Son muchos los científicos que
aseguran que los riesgos ecológicos más serios que presenta el uso comercial
de cultivos transgénicos son su propia expansión, la amenaza a la diversidad
genética por la simplificación de los sistemas de cultivos, la promoción de la
erosión genética y la potencial transferencia de genes de cultivos resistentes
a herbicidas a variedades silvestres que pueden crear supermalezas. El antes
mencionado Miguel Altieri, confirma que los impactos potenciales de la
biotecnología agrícola se evalúan aquí dentro del contexto de metas
agroecológicas que apuntan hacia una agricultura socialmente más justa,
económicamente viable y ecológicamente apropiada. “Tal evaluación es oportuna
dado que, en la mayoría de los países, no existen regulaciones estrictas de bioseguridad
para tratar con los problemas medioambientales que pueden desarrollarse cuando
plantas diseñadas por la ingeniería genética son liberadas en el ambiente. La
preocupación principal es que las presiones internacionales para ganar mercados
y aumentar las ganancias están empujando a las compañías a que liberen
cultivos transgénicos demasiado rápido, sin una consideración apropiada de los
impactos a largo plazo en las personas o en el ecosistema”.
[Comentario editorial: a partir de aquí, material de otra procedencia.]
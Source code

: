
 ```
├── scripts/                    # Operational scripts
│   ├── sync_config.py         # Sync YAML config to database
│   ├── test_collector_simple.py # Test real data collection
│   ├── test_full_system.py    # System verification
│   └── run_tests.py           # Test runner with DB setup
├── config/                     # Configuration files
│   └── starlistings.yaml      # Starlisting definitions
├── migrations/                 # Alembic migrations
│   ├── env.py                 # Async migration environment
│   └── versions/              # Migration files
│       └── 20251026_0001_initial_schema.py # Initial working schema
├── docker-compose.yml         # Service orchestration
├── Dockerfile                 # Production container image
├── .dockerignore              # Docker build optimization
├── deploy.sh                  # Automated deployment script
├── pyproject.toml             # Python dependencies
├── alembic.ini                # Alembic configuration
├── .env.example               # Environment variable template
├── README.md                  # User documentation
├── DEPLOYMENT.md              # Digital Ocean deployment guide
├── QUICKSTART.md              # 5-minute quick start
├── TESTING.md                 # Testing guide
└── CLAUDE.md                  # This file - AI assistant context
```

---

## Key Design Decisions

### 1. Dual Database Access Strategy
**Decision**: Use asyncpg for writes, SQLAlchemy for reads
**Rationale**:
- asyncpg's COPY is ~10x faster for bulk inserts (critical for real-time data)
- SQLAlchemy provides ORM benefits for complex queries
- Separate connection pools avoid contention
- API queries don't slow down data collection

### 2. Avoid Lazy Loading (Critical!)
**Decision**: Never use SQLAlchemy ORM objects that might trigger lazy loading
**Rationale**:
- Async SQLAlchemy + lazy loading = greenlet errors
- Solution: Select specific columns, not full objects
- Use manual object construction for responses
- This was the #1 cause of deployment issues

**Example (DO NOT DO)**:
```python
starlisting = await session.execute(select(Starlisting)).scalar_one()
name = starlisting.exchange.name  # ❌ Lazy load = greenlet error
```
Aunque la biotecnología tiene
la capacidad de crear una variedad mayor de plantas comerciales, las
tendencias actuales son abrir amplios mercados internacionales para un sólo
producto, creando así las condiciones para la uniformidad genética en el
paisaje rural. Además, la protección de patentes y los derechos de propiedad
intelectual apoyados por el GATT (Acuerdo
General sobre Aranceles Aduaneros y Comercio), inhiben a los agricultores a compartir y almacenar sus semillas,
aumentando así la posibilidad de que pocas variedades lleguen a dominar el
mercado de semillas. Aunque algún grado de uniformidad de los cultivos puede
tener ciertas ventajas económicas, tiene dos inconvenientes ecológicos.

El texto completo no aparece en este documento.